(TASK DIRECTIONS)
Whichever lines include the word "possibility", copy them as they appear in the data.

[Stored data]
--- START ---

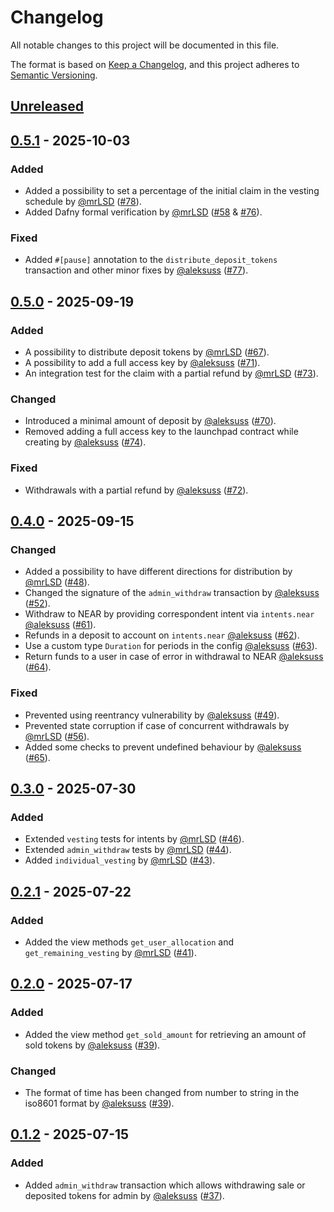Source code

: # Changelog

All notable changes to this project will be documented in this file.

The format is based on [Keep a Changelog](https://keepachangelog.com/en/1.0.0/),
and this project adheres to [Semantic Versioning](https://semver.org/spec/v2.0.0.html).

## [Unreleased]

## [0.5.1] - 2025-10-03

### Added

- Added a possibility to set a percentage of the initial claim in the vesting schedule by [@mrLSD] ([#78]).
- Added Dafny formal verification by [@mrLSD] ([#58] & [#76]).

### Fixed

- Added `#[pause]` annotation to the `distribute_deposit_tokens` transaction and other minor fixes by [@aleksuss] ([#77]).

[#58]: https://github.com/aurora-is-near/aurora-launchpad-contracts/pull/58
[#76]: https://github.com/aurora-is-near/aurora-launchpad-contracts/pull/76
[#77]: https://github.com/aurora-is-near/aurora-launchpad-contracts/pull/77
[#78]: https://github.com/aurora-is-near/aurora-launchpad-contracts/pull/78

## [0.5.0] - 2025-09-19

### Added

- A possibility to distribute deposit tokens by [@mrLSD] ([#67]).
- A possibility to add a full access key by [@aleksuss] ([#71]).
- An integration test for the claim with a partial refund by [@mrLSD] ([#73]).

### Changed

- Introduced a minimal amount of deposit by [@aleksuss] ([#70]). 
- Removed adding a full access key to the launchpad contract while creating by [@aleksuss] ([#74]).

### Fixed

- Withdrawals with a partial refund by [@aleksuss] ([#72]).

[#67]: https://github.com/aurora-is-near/aurora-launchpad-contracts/pull/67
[#70]: https://github.com/aurora-is-near/aurora-launchpad-contracts/pull/70
[#71]: https://github.com/aurora-is-near/aurora-launchpad-contracts/pull/71
[#72]: https://github.com/aurora-is-near/aurora-launchpad-contracts/pull/72
[#73]: https://github.com/aurora-is-near/aurora-launchpad-contracts/pull/73
[#74]: https://github.com/aurora-is-near/aurora-launchpad-contracts/pull/74

## [0.4.0] - 2025-09-15

### Changed

- Added a possibility to have different directions for distribution by [@mrLSD] ([#48]).
- Changed the signature of the `admin_withdraw` transaction by [@aleksuss] ([#52]).
- Withdraw to NEAR by providing correspondent intent via `intents.near` [@aleksuss] ([#61]).
- Refunds in a deposit to account on `intents.near` [@aleksuss] ([#62]).
- Use a custom type `Duration` for periods in the config [@aleksuss] ([#63]).
- Return funds to a user in case of error in withdrawal to NEAR [@aleksuss] ([#64]).

### Fixed

- Prevented using reentrancy vulnerability by [@aleksuss] ([#49]).
- Prevented state corruption if case of concurrent withdrawals by [@mrLSD] ([#56]).
- Added some checks to prevent undefined behaviour by [@aleksuss] ([#65]).

[#48]: https://github.com/aurora-is-near/aurora-launchpad-contracts/pull/48
[#49]: https://github.com/aurora-is-near/aurora-launchpad-contracts/pull/49
[#52]: https://github.com/aurora-is-near/aurora-launchpad-contracts/pull/52
[#56]: https://github.com/aurora-is-near/aurora-launchpad-contracts/pull/56
[#61]: https://github.com/aurora-is-near/aurora-launchpad-contracts/pull/61
[#62]: https://github.com/aurora-is-near/aurora-launchpad-contracts/pull/62
[#63]: https://github.com/aurora-is-near/aurora-launchpad-contracts/pull/63
[#64]: https://github.com/aurora-is-near/aurora-launchpad-contracts/pull/64
[#65]: https://github.com/aurora-is-near/aurora-launchpad-contracts/pull/65

## [0.3.0] - 2025-07-30

### Added

- Extended `vesting` tests for intents by [@mrLSD] ([#46]).
- Extended `admin_withdraw` tests by [@mrLSD] ([#44]).
- Added `individual_vesting` by [@mrLSD] ([#43]).

[#43]: https://github.com/aurora-is-near/aurora-launchpad-contracts/pull/43
[#44]: https://github.com/aurora-is-near/aurora-launchpad-contracts/pull/44
[#46]: https://github.com/aurora-is-near/aurora-launchpad-contracts/pull/46

## [0.2.1] - 2025-07-22

### Added

- Added the view methods `get_user_allocation` and `get_remaining_vesting` by [@mrLSD] ([#41]).

[#41]: https://github.com/aurora-is-near/aurora-launchpad-contracts/pull/41

## [0.2.0] - 2025-07-17

### Added

- Added the view method `get_sold_amount` for retrieving an amount of sold tokens by [@aleksuss] ([#39]).

### Changed

- The format of time has been changed from number to string in the iso8601 format by [@aleksuss] ([#39]).

[#39]: https://github.com/aurora-is-near/aurora-launchpad-contracts/pull/39

## [0.1.2] - 2025-07-15

### Added

- Added `admin_withdraw` transaction which allows withdrawing sale or deposited tokens for admin by [@aleksuss] ([#37]).

[#37]: https://github.com/aurora-is-near/aurora-launchpad-contracts/pull/37

[Unreleased]: https://github.com/aurora-is-near/aurora-launchpad-contracts/compare/0.5.1...master
[0.5.1]: https://github.com/aurora-is-near/aurora-launchpad-contracts/compare/0.5.0...0.5.1
[0.5.0]: https://github.com/aurora-is-near/aurora-launchpad-contracts/compare/0.4.0...0.5.0
[0.4.0]: https://github.com/aurora-is-near/aurora-launchpad-contracts/compare/0.3.0...0.4.0
[0.3.0]: https://github.com/aurora-is-near/aurora-launchpad-contracts/compare/0.2.1...0.3.0
[0.2.1]: https://github.com/aurora-is-near/aurora-launchpad-contracts/compare/0.2.0...0.2.1
[0.2.0]: https://github.com/aurora-is-near/aurora-launchpad-contracts/compare/0.1.2...0.2.0
[0.1.2]: https://github.com/aurora-is-near/aurora-launchpad-contracts/compare/0.1.1...0.1.2

[@aleksuss]: https://github.com/aleksuss
[@mrLSD]: https://github.com/mrLSD

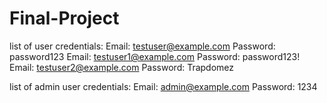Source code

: # Final-Project
list of user credentials:
Email: testuser@example.com  Password: password123
Email: testuser1@example.com Password: password123!
Email: testuser2@example.com Password: Trapdomez

list of admin user credentials:
Email: admin@example.com  Password: 1234
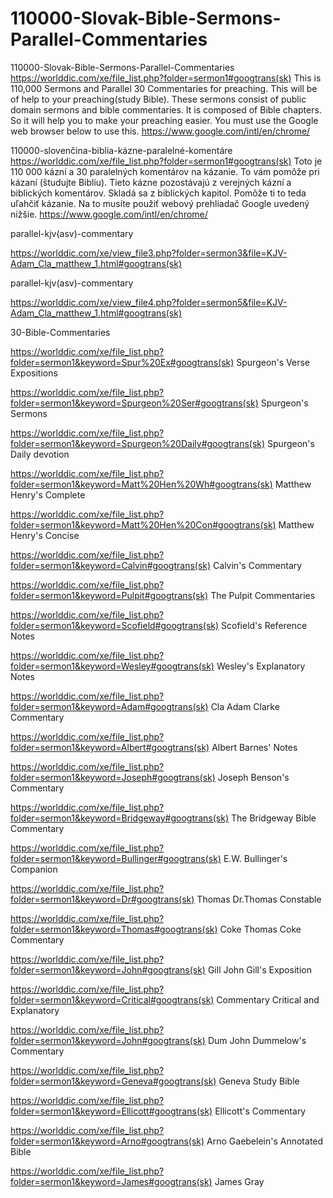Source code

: # 110000-Slovak-Bible-Sermons-Parallel-Commentaries
110000-Slovak-Bible-Sermons-Parallel-Commentaries
https://worlddic.com/xe/file_list.php?folder=sermon1#googtrans(sk) 
This is 110,000 Sermons and Parallel 30 Commentaries for preaching. 
This will be of help to your preaching(study Bible). 
These sermons consist of public domain sermons and bible commentaries. 
It is composed of Bible chapters. 
So it will help you to make your preaching easier.
You must use the Google web browser below to use this.
https://www.google.com/intl/en/chrome/

110000-slovenčina-biblia-kázne-paralelné-komentáre
https://worlddic.com/xe/file_list.php?folder=sermon1#googtrans(sk)
Toto je 110 000 kázní a 30 paralelných komentárov na kázanie.
To vám pomôže pri kázaní (študujte Bibliu).
Tieto kázne pozostávajú z verejných kázní a biblických komentárov.
Skladá sa z biblických kapitol.
Pomôže ti to teda uľahčiť kázanie.
Na to musíte použiť webový prehliadač Google uvedený nižšie.
https://www.google.com/intl/en/chrome/


parallel-kjv(asv)-commentary

https://worlddic.com/xe/view_file3.php?folder=sermon3&file=KJV-Adam_Cla_matthew_1.html#googtrans(sk) 

parallel-kjv(asv)-commentary

https://worlddic.com/xe/view_file4.php?folder=sermon5&file=KJV-Adam_Cla_matthew_1.html#googtrans(sk)

30-Bible-Commentaries

 https://worlddic.com/xe/file_list.php?folder=sermon1&keyword=Spur%20Ex#googtrans(sk) Spurgeon's Verse Expositions 
 
 https://worlddic.com/xe/file_list.php?folder=sermon1&keyword=Spurgeon%20Ser#googtrans(sk) Spurgeon's Sermons 
 
 https://worlddic.com/xe/file_list.php?folder=sermon1&keyword=Spurgeon%20Daily#googtrans(sk) Spurgeon's Daily devotion 
 
 https://worlddic.com/xe/file_list.php?folder=sermon1&keyword=Matt%20Hen%20Wh#googtrans(sk) Matthew Henry's Complete 
 
 https://worlddic.com/xe/file_list.php?folder=sermon1&keyword=Matt%20Hen%20Con#googtrans(sk) Matthew Henry's Concise 


 https://worlddic.com/xe/file_list.php?folder=sermon1&keyword=Calvin#googtrans(sk) Calvin's Commentary  
 
 https://worlddic.com/xe/file_list.php?folder=sermon1&keyword=Pulpit#googtrans(sk) The Pulpit Commentaries 
 
 https://worlddic.com/xe/file_list.php?folder=sermon1&keyword=Scofield#googtrans(sk) Scofield's Reference Notes  
 
 https://worlddic.com/xe/file_list.php?folder=sermon1&keyword=Wesley#googtrans(sk) Wesley's Explanatory Notes 
 
 https://worlddic.com/xe/file_list.php?folder=sermon1&keyword=Adam#googtrans(sk) Cla Adam Clarke Commentary 
 

 https://worlddic.com/xe/file_list.php?folder=sermon1&keyword=Albert#googtrans(sk) Albert Barnes' Notes 
 
 https://worlddic.com/xe/file_list.php?folder=sermon1&keyword=Joseph#googtrans(sk) Joseph Benson's Commentary 
 
 https://worlddic.com/xe/file_list.php?folder=sermon1&keyword=Bridgeway#googtrans(sk) The Bridgeway Bible Commentary 
 
 https://worlddic.com/xe/file_list.php?folder=sermon1&keyword=Bullinger#googtrans(sk) E.W. Bullinger's Companion 
 
 https://worlddic.com/xe/file_list.php?folder=sermon1&keyword=Dr#googtrans(sk) Thomas Dr.Thomas Constable 
 
 
 https://worlddic.com/xe/file_list.php?folder=sermon1&keyword=Thomas#googtrans(sk) Coke Thomas Coke Commentary 
 
 https://worlddic.com/xe/file_list.php?folder=sermon1&keyword=John#googtrans(sk) Gill John Gill's Exposition 
 
 https://worlddic.com/xe/file_list.php?folder=sermon1&keyword=Critical#googtrans(sk) Commentary Critical and Explanatory 
 
 https://worlddic.com/xe/file_list.php?folder=sermon1&keyword=John#googtrans(sk) Dum John Dummelow's Commentary 
 
 https://worlddic.com/xe/file_list.php?folder=sermon1&keyword=Geneva#googtrans(sk) Geneva Study Bible 
 
 
 https://worlddic.com/xe/file_list.php?folder=sermon1&keyword=Ellicott#googtrans(sk) Ellicott's Commentary 
 
 https://worlddic.com/xe/file_list.php?folder=sermon1&keyword=Arno#googtrans(sk) Arno Gaebelein's Annotated Bible 
 
 https://worlddic.com/xe/file_list.php?folder=sermon1&keyword=James#googtrans(sk) James Gray 
 
 
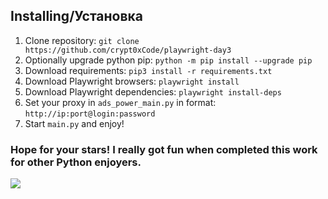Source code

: ## Installing/Установка
1. Clone repository: `git clone https://github.com/crypt0xCode/playwright-day3`
2. Optionally upgrade python pip: `python -m pip install --upgrade pip`
3. Download requirements: `pip3 install -r requirements.txt`
4. Download Playwright browsers: `playwright install`
5. Download Playwright dependencies: `playwright install-deps`
6. Set your proxy in `ads_power_main.py` in format: `http://ip:port@login:password`
7. Start `main.py` and enjoy!
### Hope for your stars! I really got fun when completed this work for other Python enjoyers.
<img src="https://i.imgur.com/ENrj5lB.jpeg">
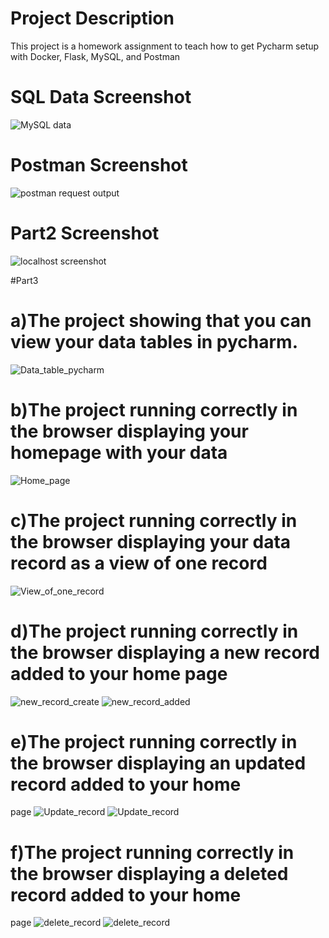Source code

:# Project Description

This project is a homework assignment to teach how to get Pycharm setup with Docker, Flask, MySQL, and Postman

# SQL Data Screenshot
![MySQL data](screenshots/query.png)
 
# Postman Screenshot
![postman request output](screenshots/postman.png)

# Part2 Screenshot 
![localhost screenshot](screenshots/part2.png)

#Part3

# a)The project showing that you can view your data tables in pycharm.
![Data_table_pycharm](./screenshots/a.png)
# b)The project running correctly in the browser displaying your homepage with your data
![Home_page](./screenshots/b.png)
# c)The project running correctly in the browser displaying your data record as a view of one record
![View_of_one_record](./screenshots/c.png)
# d)The project running correctly in the browser displaying a new record added to your home page
![new_record_create](./screenshots/d.png)
![new_record_added](./screenshots/d1.png)
# e)The project running correctly in the browser displaying an updated record added to your home 
page
![Update_record](./screenshots/e.png)
![Update_record](./screenshots/e1.png)
# f)The project running correctly in the browser displaying a deleted record added to your home 
page
![delete_record](./screenshots/f.png)
![delete_record](./screenshots/f1.png)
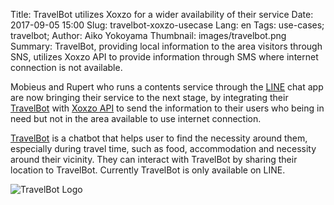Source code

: Title: TravelBot utilizes Xoxzo for a wider availability of their service
Date: 2017-09-05 15:00
Slug: travelbot-xoxzo-usecase
Lang: en
Tags: use-cases; travelbot; 
Author: Aiko Yokoyama
Thumbnail: images/travelbot.png
Summary: TravelBot, providing local information to the area visitors through SNS, utilizes Xoxzo API to provide information through SMS where internet connection is not available.

Mobieus and Rupert who runs a contents service through the [LINE](https://line.me/en/)
chat app are now bringing their service to the next stage,
by integrating their [TravelBot](http://m-travelbot.weebly.com/)
with [Xoxzo API](http://docs.xoxzo.com/en/) to send the information
to their users who being in need but not in the area available to use
internet connection.

[TravelBot](http://m-travelbot.weebly.com/) is a chatbot that helps user to find the necessity around them, especially during travel time, such as food, accommodation and necessity around their vicinity. They can interact with TravelBot by sharing their location to TravelBot. Currently TravelBot is only available on LINE.

![TravelBot Logo](/images/travelbot.png)

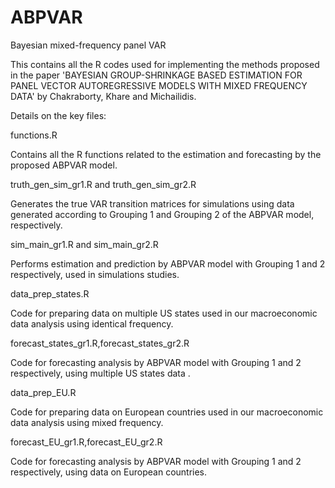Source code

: # ABPVAR
Bayesian mixed-frequency panel VAR

This contains all the R codes used for implementing the methods proposed in the paper 'BAYESIAN GROUP-SHRINKAGE BASED ESTIMATION FOR PANEL
 VECTOR AUTOREGRESSIVE MODELS WITH MIXED FREQUENCY DATA' by Chakraborty, Khare and Michailidis.

Details on the key files:

functions.R

Contains all the R functions related to the estimation and forecasting by the proposed ABPVAR model.

truth_gen_sim_gr1.R and truth_gen_sim_gr2.R

Generates the true VAR transition matrices for simulations using data generated according to Grouping 1 and Grouping 2 of the ABPVAR model, respectively.

sim_main_gr1.R and sim_main_gr2.R

Performs estimation and prediction by ABPVAR model with Grouping 1 and 2 respectively, used in simulations studies.

data_prep_states.R

Code for preparing data on multiple US states used in our macroeconomic data analysis using identical frequency.

forecast_states_gr1.R,forecast_states_gr2.R

Code for forecasting analysis by ABPVAR model with Grouping 1 and 2 respectively, using multiple US states data .

data_prep_EU.R

Code for preparing data on European countries used in our macroeconomic data analysis using mixed frequency.

forecast_EU_gr1.R,forecast_EU_gr2.R

Code for forecasting analysis by ABPVAR model with Grouping 1 and 2 respectively, using data on European countries.

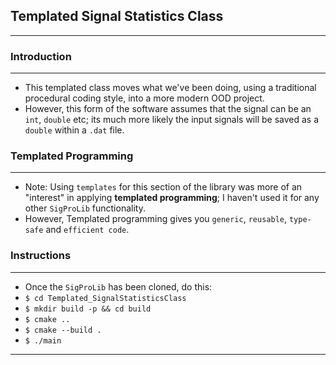 ## Templated Signal Statistics Class
---
### Introduction
---
* This templated class moves what we've been doing, using a traditional procedural coding style, into a more modern OOD project.
* However, this form of the software assumes that the signal can be an `int`, `double` etc; its much more likely the input signals will be saved as a `double` within a `.dat` file.

### Templated Programming
---
* Note: Using `templates` for this section of the library was more of an "interest" in applying __templated programming__; I haven't used it for any other `SigProLib` functionality.
* However, Templated programming gives you `generic`, `reusable`, `type-safe` and `efficient code`.
### Instructions
---
* Once the `SigProLib` has been cloned, do this:
* `$ cd Templated_SignalStatisticsClass`
* `$ mkdir build -p && cd build`
* `$ cmake ..`
* `$ cmake --build .`
* `$ ./main`
---
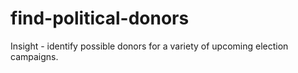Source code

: # find-political-donors
Insight -  identify possible donors for a variety of upcoming election campaigns.
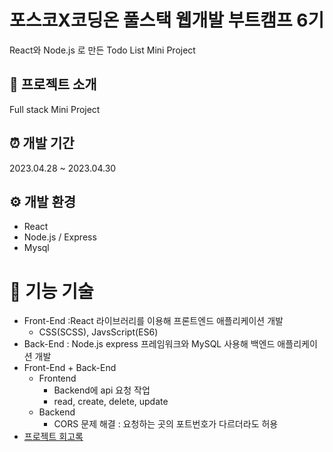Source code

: # 포스코X코딩온 풀스택 웹개발 부트캠프 6기
React와 Node.js 로 만든 Todo List Mini Project

## 📝 프로젝트 소개
Full stack Mini Project

## ⏰ 개발 기간
2023.04.28 ~ 2023.04.30

## ⚙️ 개발 환경
- React
- Node.js / Express
- Mysql

# 📌 기능 기술
- Front-End :React 라이브러리를 이용해 프론트엔드 애플리케이션 개발
  - CSS(SCSS), JavsScript(ES6)
- Back-End : Node.js express 프레임워크와 MySQL 사용해 백엔드 애플리케이션 개발
- Front-End + Back-End
  - Frontend
    - Backend에 api 요청 작업
    - read, create, delete, update
  - Backend
    - CORS 문제 해결 : 요청하는 곳의 포트번호가 다르더라도 허용
- [프로젝트 회고록]()
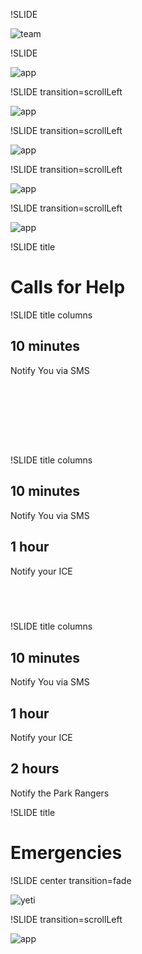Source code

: !SLIDE

![team](images/team.png)

!SLIDE

![app](images/screen_shots/TS1-Home.png)

!SLIDE transition=scrollLeft

![app](images/screen_shots/TS2-Info.png)

!SLIDE transition=scrollLeft

![app](images/screen_shots/TS3-ICE.png)

!SLIDE transition=scrollLeft

![app](images/screen_shots/TS7-ReturnTime.png)

!SLIDE transition=scrollLeft

![app](images/screen_shots/TS8-HikeInProgress.png)

!SLIDE title

# Calls for Help

!SLIDE title columns

## 10 minutes

Notify You via SMS

## &nbsp;

## &nbsp;

!SLIDE title columns

## 10 minutes

Notify You via SMS

## 1 hour

Notify your ICE

## &nbsp;

!SLIDE title columns

## 10 minutes

Notify You via SMS

## 1 hour

Notify your ICE

## 2 hours

Notify the Park Rangers

!SLIDE title

# Emergencies

!SLIDE center transition=fade

![yeti](images/yeti.jpg)

!SLIDE transition=scrollLeft

![app](images/screen_shots/TS9-HELP.png)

--- END ---

(ANSWER BOX)
- Added a possibility to set a percentage of the initial claim in the vesting schedule by [@mrLSD] ([#78]).
- A possibility to distribute deposit tokens by [@mrLSD] ([#67]).
- A possibility to add a full access key by [@aleksuss] ([#71]).
- Added a possibility to have different directions for distribution by [@mrLSD] ([#48]).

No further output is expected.